Powell's premise is that the film is discriminatory against American Muslims because it presents all Muslims as radicalized. Yet if Powell, a journalist, believed the film to be an affront to Muslims, wouldn't he have felt a duty to speak with the devout Muslim who narrated the movie, to see why he was involved in its making? Powell made no attempt to discuss the film with me, or indeed with any other Muslims who sympathize with the film's view.
(The AP, on the other hand, did contact me and placed a one-sentence response from me in its otherwise sympathetic rehash of the Times piece.) I'm an observant American Muslim, one who has chosen to take on a "jihad against jihad" as an act of love for my faith, in order to help protect our children from the inherent separatism of political Islam. Times readers would have been well served by being given my perspective.

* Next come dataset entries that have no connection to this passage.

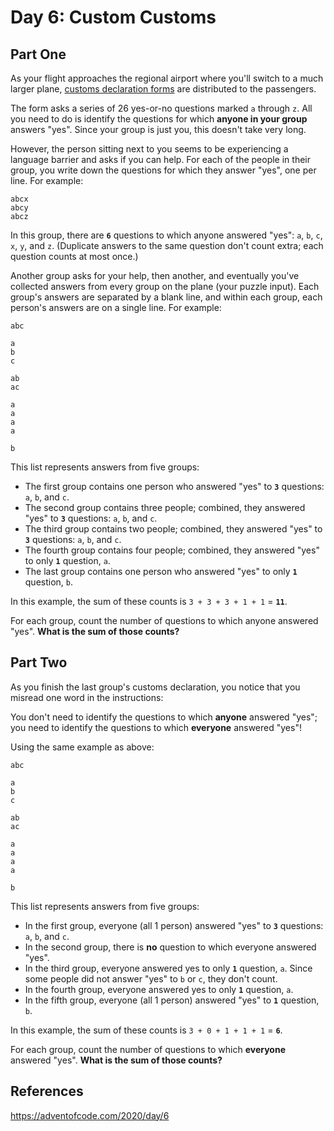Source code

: # Day 6: Custom Customs

## Part One
As your flight approaches the regional airport where you'll switch to a much larger plane, [customs declaration forms](https://en.wikipedia.org/wiki/Customs_declaration) are distributed to the passengers.

The form asks a series of 26 yes-or-no questions marked `a` through `z`. All you need to do is identify the questions for which **anyone in your group** answers "yes". Since your group is just you, this doesn't take very long.

However, the person sitting next to you seems to be experiencing a language barrier and asks if you can help. For each of the people in their group, you write down the questions for which they answer "yes", one per line. For example:
```
abcx
abcy
abcz
```
In this group, there are **`6`** questions to which anyone answered "yes": `a`, `b`, `c`, `x`, `y`, and `z`. (Duplicate answers to the same question don't count extra; each question counts at most once.)

Another group asks for your help, then another, and eventually you've collected answers from every group on the plane (your puzzle input). Each group's answers are separated by a blank line, and within each group, each person's answers are on a single line. For example:
```
abc

a
b
c

ab
ac

a
a
a
a

b
```
This list represents answers from five groups:

  - The first group contains one person who answered "yes" to **`3`** questions: `a`, `b`, and `c`.
  - The second group contains three people; combined, they answered "yes" to **`3`** questions: `a`, `b`, and `c`.
  - The third group contains two people; combined, they answered "yes" to **`3`** questions: `a`, `b`, and `c`.
  - The fourth group contains four people; combined, they answered "yes" to only **`1`** question, `a`.
  - The last group contains one person who answered "yes" to only **`1`** question, `b`.

In this example, the sum of these counts is `3 + 3 + 3 + 1 + 1` = **`11`**.

For each group, count the number of questions to which anyone answered "yes". **What is the sum of those counts?**

## Part Two
As you finish the last group's customs declaration, you notice that you misread one word in the instructions:

You don't need to identify the questions to which **anyone** answered "yes"; you need to identify the questions to which **everyone** answered "yes"!

Using the same example as above:
```
abc

a
b
c

ab
ac

a
a
a
a

b
```
This list represents answers from five groups:

  - In the first group, everyone (all 1 person) answered "yes" to **`3`** questions: `a`, `b`, and `c`.
  - In the second group, there is **no** question to which everyone answered "yes".
  - In the third group, everyone answered yes to only **`1`** question, `a`. Since some people did not answer "yes" to `b` or `c`, they don't count.
  - In the fourth group, everyone answered yes to only **`1`** question, `a`.
  - In the fifth group, everyone (all 1 person) answered "yes" to **`1`** question, `b`.

In this example, the sum of these counts is `3 + 0 + 1 + 1 + 1` = **`6`**.

For each group, count the number of questions to which **everyone** answered "yes". **What is the sum of those counts?**

## References
https://adventofcode.com/2020/day/6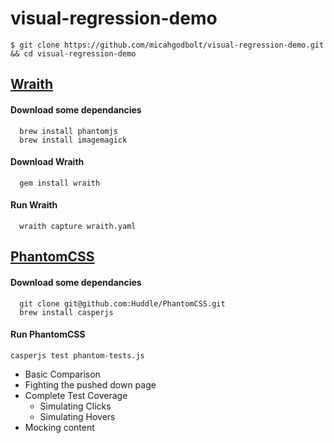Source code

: # visual-regression-demo

```
$ git clone https://github.com/micahgodbolt/visual-regression-demo.git && cd visual-regression-demo
```

## [Wraith](https://github.com/BBC-News/wraith)


#### Download some dependancies
```
  brew install phantomjs
  brew install imagemagick
```

#### Download Wraith
```
  gem install wraith
```

#### Run Wraith

```
  wraith capture wraith.yaml
```







## [PhantomCSS](https://github.com/Huddle/PhantomCSS)

#### Download some dependancies
```
  git clone git@github.com:Huddle/PhantomCSS.git
  brew install casperjs
```

#### Run PhantomCSS
```
casperjs test phantom-tests.js
```


- Basic Comparison
- Fighting the pushed down page
- Complete Test Coverage
  -  Simulating Clicks
  -  Simulating Hovers
- Mocking content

In 2007, the NYPD released a landmark report titled, " Radicalization in the West: The Homegrown Threat," a seminal piece of research on how radicalization occurs. I embraced it as a blueprint that could help American Muslims confront the threat to our religion and to our country. Groups like CAIR, on the other hand, saw it as an opportunity to drive a wedge between American Muslims and law enforcement. The attacks by the Times upon the NYPD have everything to do with the efforts of CAIR to use American Muslims as a tool to suppress dissent and frame our communities as victims of American society.
The Third Jihad is not anti-Islam or anti-Muslim. If it were, I would not have been a part of it. To this day, when it comes to Muslim diversity and the battle of ideas within Islam, it remains utterly bewildering why a major newspaper like the Times ignores anti-Islamist Muslim reformers. They essentially have no use in their political agenda for devout Muslims who maintain the courage to publicly take on the dominant American Islamist establishment from within.
Dr. Zuhdi Jasser, a devout Muslim, is president of the American Islamic Forum for Democracy and author of the forthcoming book A Battle for the Soul of Islam: An American Muslim Patriot's Fight to Save His Faith(Simon and Schuster, June 2012).